§ What is being asked: In the entries that follow, which lines hold the string "Experimental"? List them.

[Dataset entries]
┌──

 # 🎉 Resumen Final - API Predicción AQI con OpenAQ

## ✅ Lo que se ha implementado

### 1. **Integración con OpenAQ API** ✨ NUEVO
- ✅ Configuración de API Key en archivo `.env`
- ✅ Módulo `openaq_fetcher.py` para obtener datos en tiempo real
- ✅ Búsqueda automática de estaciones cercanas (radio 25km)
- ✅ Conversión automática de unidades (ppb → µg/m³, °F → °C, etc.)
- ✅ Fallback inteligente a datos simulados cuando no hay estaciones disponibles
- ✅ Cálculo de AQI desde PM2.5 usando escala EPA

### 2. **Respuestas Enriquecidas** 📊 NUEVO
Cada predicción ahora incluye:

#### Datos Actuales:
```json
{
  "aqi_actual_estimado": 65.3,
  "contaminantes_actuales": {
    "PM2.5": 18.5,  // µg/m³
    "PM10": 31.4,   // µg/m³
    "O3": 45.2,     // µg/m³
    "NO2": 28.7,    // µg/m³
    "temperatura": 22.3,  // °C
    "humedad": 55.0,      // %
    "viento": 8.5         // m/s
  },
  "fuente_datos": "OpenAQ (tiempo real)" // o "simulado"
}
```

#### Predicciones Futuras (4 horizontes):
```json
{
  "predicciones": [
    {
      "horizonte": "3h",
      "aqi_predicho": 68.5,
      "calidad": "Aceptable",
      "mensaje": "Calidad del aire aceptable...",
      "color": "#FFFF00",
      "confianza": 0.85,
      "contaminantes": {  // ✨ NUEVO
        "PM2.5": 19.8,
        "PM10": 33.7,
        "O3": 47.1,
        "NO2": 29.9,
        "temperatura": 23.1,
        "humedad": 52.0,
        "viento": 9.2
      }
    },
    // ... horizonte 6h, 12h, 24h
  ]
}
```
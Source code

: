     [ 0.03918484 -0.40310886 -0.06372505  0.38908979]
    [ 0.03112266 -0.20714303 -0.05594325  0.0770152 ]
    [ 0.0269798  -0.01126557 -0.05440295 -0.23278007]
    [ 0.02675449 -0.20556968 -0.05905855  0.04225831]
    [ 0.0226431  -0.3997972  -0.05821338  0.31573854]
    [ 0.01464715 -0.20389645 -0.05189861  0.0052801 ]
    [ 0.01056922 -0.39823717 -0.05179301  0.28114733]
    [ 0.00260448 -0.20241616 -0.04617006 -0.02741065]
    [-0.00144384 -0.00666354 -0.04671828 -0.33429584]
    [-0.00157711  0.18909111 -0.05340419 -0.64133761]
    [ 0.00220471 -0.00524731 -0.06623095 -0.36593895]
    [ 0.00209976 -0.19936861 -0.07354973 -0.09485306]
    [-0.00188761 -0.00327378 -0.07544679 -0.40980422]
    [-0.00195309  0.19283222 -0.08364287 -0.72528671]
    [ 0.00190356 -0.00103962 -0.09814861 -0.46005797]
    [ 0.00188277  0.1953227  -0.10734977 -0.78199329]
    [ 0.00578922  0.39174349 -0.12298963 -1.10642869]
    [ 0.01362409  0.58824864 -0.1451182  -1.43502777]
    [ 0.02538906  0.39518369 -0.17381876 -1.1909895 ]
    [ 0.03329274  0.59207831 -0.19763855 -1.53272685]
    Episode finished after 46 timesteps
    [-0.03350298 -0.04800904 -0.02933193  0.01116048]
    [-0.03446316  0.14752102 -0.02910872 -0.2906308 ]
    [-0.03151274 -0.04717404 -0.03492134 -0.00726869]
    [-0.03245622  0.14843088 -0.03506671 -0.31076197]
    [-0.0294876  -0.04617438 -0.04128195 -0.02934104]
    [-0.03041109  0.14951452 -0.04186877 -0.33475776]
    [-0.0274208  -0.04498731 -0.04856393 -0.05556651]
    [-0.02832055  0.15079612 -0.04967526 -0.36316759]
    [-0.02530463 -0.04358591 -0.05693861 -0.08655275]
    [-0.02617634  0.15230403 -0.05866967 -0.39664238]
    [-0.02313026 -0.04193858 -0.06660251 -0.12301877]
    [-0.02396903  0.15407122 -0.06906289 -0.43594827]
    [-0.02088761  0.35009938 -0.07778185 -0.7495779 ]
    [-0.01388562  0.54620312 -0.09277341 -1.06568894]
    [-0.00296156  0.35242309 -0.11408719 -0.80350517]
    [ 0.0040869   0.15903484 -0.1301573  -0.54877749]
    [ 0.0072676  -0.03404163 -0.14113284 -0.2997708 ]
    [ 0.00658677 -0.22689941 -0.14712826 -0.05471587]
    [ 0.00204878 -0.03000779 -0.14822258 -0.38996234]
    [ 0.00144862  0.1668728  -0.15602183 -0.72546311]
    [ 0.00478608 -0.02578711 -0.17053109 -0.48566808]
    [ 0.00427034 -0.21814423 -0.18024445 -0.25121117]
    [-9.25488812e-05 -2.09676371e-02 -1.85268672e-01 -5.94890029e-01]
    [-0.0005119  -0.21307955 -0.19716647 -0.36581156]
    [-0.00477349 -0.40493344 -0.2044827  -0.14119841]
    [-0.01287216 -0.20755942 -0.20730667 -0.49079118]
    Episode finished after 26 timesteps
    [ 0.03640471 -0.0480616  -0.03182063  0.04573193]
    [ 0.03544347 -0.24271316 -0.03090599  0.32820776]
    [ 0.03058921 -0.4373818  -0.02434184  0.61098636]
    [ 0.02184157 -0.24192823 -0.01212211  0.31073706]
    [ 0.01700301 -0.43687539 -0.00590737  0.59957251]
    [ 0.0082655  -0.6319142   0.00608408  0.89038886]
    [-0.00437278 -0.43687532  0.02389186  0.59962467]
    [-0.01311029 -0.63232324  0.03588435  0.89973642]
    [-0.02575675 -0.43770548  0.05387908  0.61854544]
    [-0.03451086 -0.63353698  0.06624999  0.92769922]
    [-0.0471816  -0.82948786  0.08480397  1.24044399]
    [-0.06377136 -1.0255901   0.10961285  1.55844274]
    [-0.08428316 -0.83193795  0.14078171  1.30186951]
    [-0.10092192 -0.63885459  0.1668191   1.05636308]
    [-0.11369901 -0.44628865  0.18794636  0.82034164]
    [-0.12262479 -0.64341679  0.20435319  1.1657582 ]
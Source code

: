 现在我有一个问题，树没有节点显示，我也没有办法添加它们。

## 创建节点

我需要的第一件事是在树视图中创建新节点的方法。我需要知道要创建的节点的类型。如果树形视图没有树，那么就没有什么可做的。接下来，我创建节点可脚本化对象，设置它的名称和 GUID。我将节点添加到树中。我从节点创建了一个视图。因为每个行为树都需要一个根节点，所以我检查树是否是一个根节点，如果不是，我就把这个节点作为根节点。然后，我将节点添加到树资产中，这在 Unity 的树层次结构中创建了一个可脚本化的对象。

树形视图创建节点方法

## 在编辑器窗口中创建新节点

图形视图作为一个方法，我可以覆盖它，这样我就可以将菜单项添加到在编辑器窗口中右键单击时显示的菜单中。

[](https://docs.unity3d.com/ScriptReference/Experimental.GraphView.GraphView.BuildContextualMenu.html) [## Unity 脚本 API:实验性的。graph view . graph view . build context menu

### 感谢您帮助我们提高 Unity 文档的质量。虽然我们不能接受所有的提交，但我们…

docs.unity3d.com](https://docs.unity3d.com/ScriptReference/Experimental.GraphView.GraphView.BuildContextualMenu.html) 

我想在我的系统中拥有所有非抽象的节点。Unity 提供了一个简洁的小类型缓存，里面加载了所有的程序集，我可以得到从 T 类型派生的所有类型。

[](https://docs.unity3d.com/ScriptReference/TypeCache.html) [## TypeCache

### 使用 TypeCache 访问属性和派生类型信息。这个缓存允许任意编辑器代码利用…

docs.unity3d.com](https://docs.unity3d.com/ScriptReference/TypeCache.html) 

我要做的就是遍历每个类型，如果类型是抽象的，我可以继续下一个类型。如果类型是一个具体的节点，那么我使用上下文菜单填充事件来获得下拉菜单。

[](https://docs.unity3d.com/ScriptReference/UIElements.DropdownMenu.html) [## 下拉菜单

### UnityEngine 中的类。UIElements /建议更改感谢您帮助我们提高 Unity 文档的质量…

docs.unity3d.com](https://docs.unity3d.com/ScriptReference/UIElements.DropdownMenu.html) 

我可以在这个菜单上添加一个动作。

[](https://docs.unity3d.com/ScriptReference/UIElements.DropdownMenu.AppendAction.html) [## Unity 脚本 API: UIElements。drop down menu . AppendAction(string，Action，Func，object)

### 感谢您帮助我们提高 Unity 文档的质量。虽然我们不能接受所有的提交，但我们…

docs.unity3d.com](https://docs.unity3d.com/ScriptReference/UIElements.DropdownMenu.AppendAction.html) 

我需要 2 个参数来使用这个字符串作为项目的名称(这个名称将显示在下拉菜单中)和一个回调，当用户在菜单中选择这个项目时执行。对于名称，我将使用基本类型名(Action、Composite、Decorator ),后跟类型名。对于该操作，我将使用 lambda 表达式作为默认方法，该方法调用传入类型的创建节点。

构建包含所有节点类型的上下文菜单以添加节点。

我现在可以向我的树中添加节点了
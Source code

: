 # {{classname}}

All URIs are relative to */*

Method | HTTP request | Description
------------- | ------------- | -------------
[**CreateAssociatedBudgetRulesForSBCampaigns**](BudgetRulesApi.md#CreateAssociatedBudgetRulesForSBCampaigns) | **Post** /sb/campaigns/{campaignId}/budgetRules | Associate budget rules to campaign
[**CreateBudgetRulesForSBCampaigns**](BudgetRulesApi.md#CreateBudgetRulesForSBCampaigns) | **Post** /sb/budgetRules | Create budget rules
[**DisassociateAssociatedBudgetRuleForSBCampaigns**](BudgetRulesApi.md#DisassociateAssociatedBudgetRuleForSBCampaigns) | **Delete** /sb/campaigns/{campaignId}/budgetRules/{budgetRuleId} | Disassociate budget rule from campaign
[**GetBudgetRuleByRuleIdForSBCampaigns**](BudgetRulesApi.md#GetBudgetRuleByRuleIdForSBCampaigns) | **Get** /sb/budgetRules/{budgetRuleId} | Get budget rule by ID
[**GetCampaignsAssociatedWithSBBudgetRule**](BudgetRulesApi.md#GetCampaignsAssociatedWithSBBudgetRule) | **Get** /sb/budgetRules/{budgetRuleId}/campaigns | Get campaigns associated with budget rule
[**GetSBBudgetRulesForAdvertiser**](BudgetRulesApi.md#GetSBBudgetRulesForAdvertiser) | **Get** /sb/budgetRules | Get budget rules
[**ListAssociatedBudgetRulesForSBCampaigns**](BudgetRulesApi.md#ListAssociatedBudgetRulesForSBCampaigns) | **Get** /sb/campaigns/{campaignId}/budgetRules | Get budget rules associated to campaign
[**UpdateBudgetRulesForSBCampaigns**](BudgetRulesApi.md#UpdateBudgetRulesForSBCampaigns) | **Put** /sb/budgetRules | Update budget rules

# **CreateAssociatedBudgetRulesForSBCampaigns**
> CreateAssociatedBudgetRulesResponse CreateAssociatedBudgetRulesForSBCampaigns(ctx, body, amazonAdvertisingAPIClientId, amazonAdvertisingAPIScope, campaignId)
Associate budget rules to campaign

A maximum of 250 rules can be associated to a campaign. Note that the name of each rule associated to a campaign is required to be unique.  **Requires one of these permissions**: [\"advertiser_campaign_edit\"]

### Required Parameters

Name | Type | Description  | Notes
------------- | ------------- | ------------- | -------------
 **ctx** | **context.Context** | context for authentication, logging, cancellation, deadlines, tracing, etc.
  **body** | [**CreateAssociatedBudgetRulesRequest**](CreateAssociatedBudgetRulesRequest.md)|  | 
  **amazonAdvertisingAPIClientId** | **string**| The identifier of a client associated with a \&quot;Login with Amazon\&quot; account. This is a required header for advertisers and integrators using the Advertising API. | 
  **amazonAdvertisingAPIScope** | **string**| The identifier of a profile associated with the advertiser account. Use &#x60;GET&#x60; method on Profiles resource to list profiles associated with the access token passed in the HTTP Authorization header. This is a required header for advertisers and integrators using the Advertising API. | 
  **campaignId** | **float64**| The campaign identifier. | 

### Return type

└──

§ Result of this task:
[](https://docs.unity3d.com/ScriptReference/Experimental.GraphView.GraphView.BuildContextualMenu.html) [## Unity 脚本 API:实验性的。graph view . graph view . build context menu
docs.unity3d.com](https://docs.unity3d.com/ScriptReference/Experimental.GraphView.GraphView.BuildContextualMenu.html) 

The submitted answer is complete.